The firm of Marcus Witmark & Sons was established in New York City in 1886. The father, Marcus Witmark, was the legal head of the company; but from the beginning it was run by his sons Isidore, Julius, and Jay, who were under legal age when the company started (ranging in age from 17 to 14 years old). They started out publishing their own compositions. They were adept at plugging songs, and within a few years were publishing the works of such composers as Victor Herbert, George M. Cohan, Louise Christine Rebe, Ben Harney, Pauline B. Story, and John Walter Bratton.

In 1888, M. Witmark & Sons LP relocated to 32 East 14th Street in Manhattan, becoming the first music publisher to settle into the theatre district. Isadore found the contracts, and Julius sang and demonstrated the songs, thereby becoming the first song pluggers in the young industry. Some of the publisher's early hit songs included "After the Ball" by Charles K. Harris and "Sweet Adeline" by Harry Armstrong and Richard H. Gerard.
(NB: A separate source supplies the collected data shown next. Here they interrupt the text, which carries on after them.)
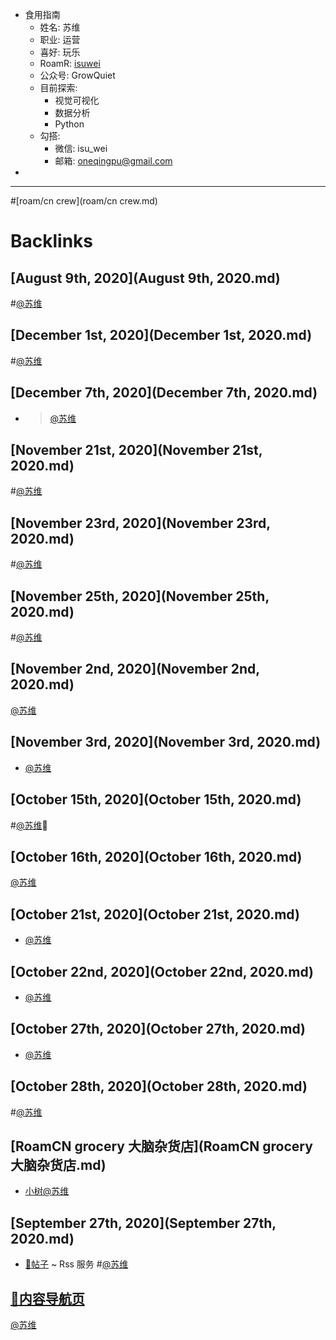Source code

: - 食用指南
    - 姓名: 苏维
    - 职业: 运营
    - 喜好: 玩乐
    - RoamR: [isuwei](https://roamresearch.com/#/app/isuwei)
    - 公众号: GrowQuiet
    - 目前探索:
        - 视觉可视化
        - 数据分析
        - Python
    - 勾搭:
        - 微信: isu_wei
        - 邮箱: oneqingpu@gmail.com
- 
- ---

#[roam/cn crew](roam/cn crew.md)

# Backlinks
## [August 9th, 2020](August 9th, 2020.md)

#[@苏维](@苏维.md)

## [December 1st, 2020](December 1st, 2020.md)

#[@苏维](@苏维.md)

## [December 7th, 2020](December 7th, 2020.md)
- > [@苏维](@苏维.md)

## [November 21st, 2020](November 21st, 2020.md)

#[@苏维](@苏维.md)

## [November 23rd, 2020](November 23rd, 2020.md)

#[@苏维](@苏维.md)

## [November 25th, 2020](November 25th, 2020.md)

#[@苏维](@苏维.md)

## [November 2nd, 2020](November 2nd, 2020.md)
[@苏维](@苏维.md)

## [November 3rd, 2020](November 3rd, 2020.md)
- [@苏维](@苏维.md)

## [October 15th, 2020](October 15th, 2020.md)

#[@苏维](@苏维.md)💜

## [October 16th, 2020](October 16th, 2020.md)
[@苏维](@苏维.md)

## [October 21st, 2020](October 21st, 2020.md)
- [@苏维](@苏维.md)

## [October 22nd, 2020](October 22nd, 2020.md)
- [@苏维](@苏维.md)

## [October 27th, 2020](October 27th, 2020.md)
- [@苏维](@苏维.md)

## [October 28th, 2020](October 28th, 2020.md)

#[@苏维](@苏维.md)

## [RoamCN grocery 大脑杂货店](RoamCN grocery 大脑杂货店.md)
- [小树](小树.md)[@苏维](@苏维.md)

## [September 27th, 2020](September 27th, 2020.md)
- [📝帖子](📝帖子.md) ~ Rss 服务 #[@苏维](@苏维.md)

## [🎈内容导航页](🎈内容导航页.md)
[@苏维](@苏维.md)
Witmark originated the practice of giving free "professional copies" of their new music to famous and established singers and bands, which proved so successful an advertising method that it was copied by the rest of the music publishers.

When the International Copyright Law was passed in 1891, Witmark pioneered publishing versions of British music in the United States and arranging for American hits to be published in the UK.

== Family ==
Witmark Family
| Relationship | Name | Birth | Death | Notes |
| Father | Marcus Witmark | 1834 Prussia | Mar. 29, 1910 Manhattan | Married Peyser Oct. 4, 1866 |
| Mother | Hennrietta Witmark née Peyser | 1840 Prussia | Dec. 14, 1906 Manhattan | |
| Son | Isidore Witmark | 1870 Manhattan | Apr. 19, 1941 Manhattan | |
| Son | Julius ("Julie") Peyser Witmark | 1871 Manhattan | June 14, 1929 Manhattan | |
| Son | Jacob ("Jay") Witmark | Mar. 31, 1872 Manhattan | Feb. 1950 Manhattan | One of the nine founding members of ASCAP in 1914 |
| Son | Frank Morris Witmark | 1875 Manhattan | Aug 3, 1948 Weehawken, NJ | |
| Son | Edward Witmark | 1877 Manhattan | | |
| Daughter | Frances Klein (Mrs. Joseph A. Klein) née Witmark | 1874 Manhattan | 1957 Manhattan | Married Klein Jan. 11, 1905 Manhattan |
| Son | Adolph S. Witmark | 1882 Manhattan | July 15, 1926 Manhattan | |

== Succession of ownership ==
Tams-Witmark
 In 1922, Sargent Aborn (1867–1956), brother of Milton Aborn (1864–1933), both of the Aborn Opera Company, acquired the Arthur W. Tams (1848–1927) music library, a collection that had become the largest circulating music library in the world — and by extension, Witmark's biggest competitor in the music-rental field. In January of 1925, M. Witmark & Sons acquired the music Tams library, ending 30 years of intense rivalry. The combined Tams-Witmark library, operating as the Tam-Witmark Music Library Inc. (a New York corporation) secured its position as the largest source of musical-comedy and operatic music for amateur and professional productions. Sargent Aborn was president of Tams-Witmark from its founding until his death in 1957. In 1942, Sargent Aborn and his son, Louis Henry Aborn (1912–2005), acquired the rights to the Tams Library. As of 2014, the co-chairmen were Robert Aborn Hut (born 1935) and Sargent Louis Aborn (born 1948) and the executive vice-president was Peter Aborn Hut (born 1940). All three are grandchildren of Sargent Aborn. Tams-Witmark was acquired by Concord in 2018.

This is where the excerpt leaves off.